§ PROVIDED ENTRIES:
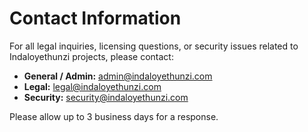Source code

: # Contact Information

For all legal inquiries, licensing questions, or security issues related to Indaloyethunzi projects, please contact:

- **General / Admin:** admin@indaloyethunzi.com  
- **Legal:** legal@indaloyethunzi.com  
- **Security:** security@indaloyethunzi.com  

Please allow up to 3 business days for a response.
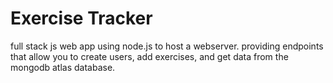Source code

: # Exercise Tracker
full stack js web app using node.js to host a webserver. providing endpoints that allow you to create users, add exercises, and get data from the mongodb atlas database. 
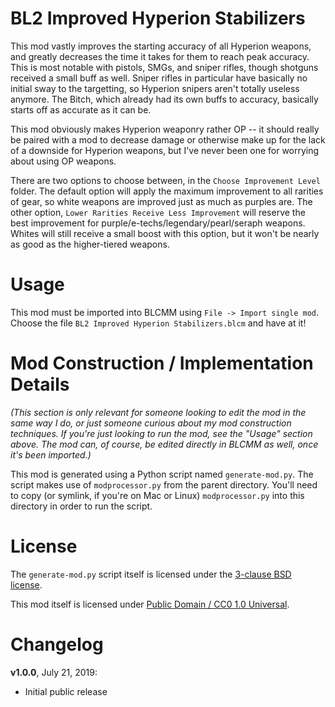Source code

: BL2 Improved Hyperion Stabilizers
=================================

This mod vastly improves the starting accuracy of all Hyperion weapons,
and greatly decreases the time it takes for them to reach peak accuracy.
This is most notable with pistols, SMGs, and sniper rifles, though
shotguns received a small buff as well.  Sniper rifles in particular
have basically no initial sway to the targetting, so Hyperion snipers
aren't totally useless anymore.  The Bitch, which already had its own
buffs to accuracy, basically starts off as accurate as it can be.

This mod obviously makes Hyperion weaponry rather OP -- it should really
be paired with a mod to decrease damage or otherwise make up for the
lack of a downside for Hyperion weapons, but I've never been one for
worrying about using OP weapons.

There are two options to choose between, in the `Choose Improvement Level`
folder.  The default option will apply the maximum improvement to all
rarities of gear, so white weapons are improved just as much as purples
are.  The other option, `Lower Rarities Receive Less Improvement` will
reserve the best improvement for purple/e-techs/legendary/pearl/seraph
weapons.  Whites will still receive a small boost with this option, but
it won't be nearly as good as the higher-tiered weapons.

Usage
=====

This mod must be imported into BLCMM using `File -> Import single mod`.
Choose the file `BL2 Improved Hyperion Stabilizers.blcm` and have at it!

Mod Construction / Implementation Details
=========================================

*(This section is only relevant for someone looking to edit the mod in the
same way I do, or just someone curious about my mod construction techniques.
If you're just looking to run the mod, see the "Usage" section above.  The
mod can, of course, be edited directly in BLCMM as well, once it's
been imported.)*

This mod is generated using a Python script named `generate-mod.py`.  The
script makes use of `modprocessor.py` from the parent directory.  You'll need
to copy (or symlink, if you're on Mac or Linux) `modprocessor.py` into this
directory in order to run the script.

License
=======

The `generate-mod.py` script itself is licensed under the
[3-clause BSD license](https://opensource.org/licenses/BSD-3-Clause).

This mod itself is licensed under
[Public Domain / CC0 1.0 Universal](https://creativecommons.org/publicdomain/zero/1.0/).

Changelog
=========

**v1.0.0**, July 21, 2019:
 * Initial public release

§ WHAT IS REQUIRED: The data above needs to be retyped exactly, with the images left out.

§ THE COMPLETED TASK:
Source code

: # Contact Information

For all legal inquiries, licensing questions, or security issues related to Indaloyethunzi projects, please contact:

- **General / Admin:** admin@indaloyethunzi.com  
- **Legal:** legal@indaloyethunzi.com  
- **Security:** security@indaloyethunzi.com  

Please allow up to 3 business days for a response.
Source code

: # Exercise Tracker
full stack js web app using node.js to host a webserver. providing endpoints that allow you to create users, add exercises, and get data from the mongodb atlas database. 
Source code

: BL2 Improved Hyperion Stabilizers
=================================

This mod vastly improves the starting accuracy of all Hyperion weapons,
and greatly decreases the time it takes for them to reach peak accuracy.
This is most notable with pistols, SMGs, and sniper rifles, though
shotguns received a small buff as well.  Sniper rifles in particular
have basically no initial sway to the targetting, so Hyperion snipers
aren't totally useless anymore.  The Bitch, which already had its own
buffs to accuracy, basically starts off as accurate as it can be.

This mod obviously makes Hyperion weaponry rather OP -- it should really
be paired with a mod to decrease damage or otherwise make up for the
lack of a downside for Hyperion weapons, but I've never been one for
worrying about using OP weapons.

There are two options to choose between, in the `Choose Improvement Level`
folder.  The default option will apply the maximum improvement to all
rarities of gear, so white weapons are improved just as much as purples
are.  The other option, `Lower Rarities Receive Less Improvement` will
reserve the best improvement for purple/e-techs/legendary/pearl/seraph
weapons.  Whites will still receive a small boost with this option, but
it won't be nearly as good as the higher-tiered weapons.

Usage
=====

This mod must be imported into BLCMM using `File -> Import single mod`.
Choose the file `BL2 Improved Hyperion Stabilizers.blcm` and have at it!

Mod Construction / Implementation Details
=========================================

*(This section is only relevant for someone looking to edit the mod in the
same way I do, or just someone curious about my mod construction techniques.
If you're just looking to run the mod, see the "Usage" section above.  The
mod can, of course, be edited directly in BLCMM as well, once it's
been imported.)*

This mod is generated using a Python script named `generate-mod.py`.  The
script makes use of `modprocessor.py` from the parent directory.  You'll need
to copy (or symlink, if you're on Mac or Linux) `modprocessor.py` into this
directory in order to run the script.

License
=======

The `generate-mod.py` script itself is licensed under the
[3-clause BSD license](https://opensource.org/licenses/BSD-3-Clause).

This mod itself is licensed under
[Public Domain / CC0 1.0 Universal](https://creativecommons.org/publicdomain/zero/1.0/).

Changelog
=========

**v1.0.0**, July 21, 2019:
 * Initial public release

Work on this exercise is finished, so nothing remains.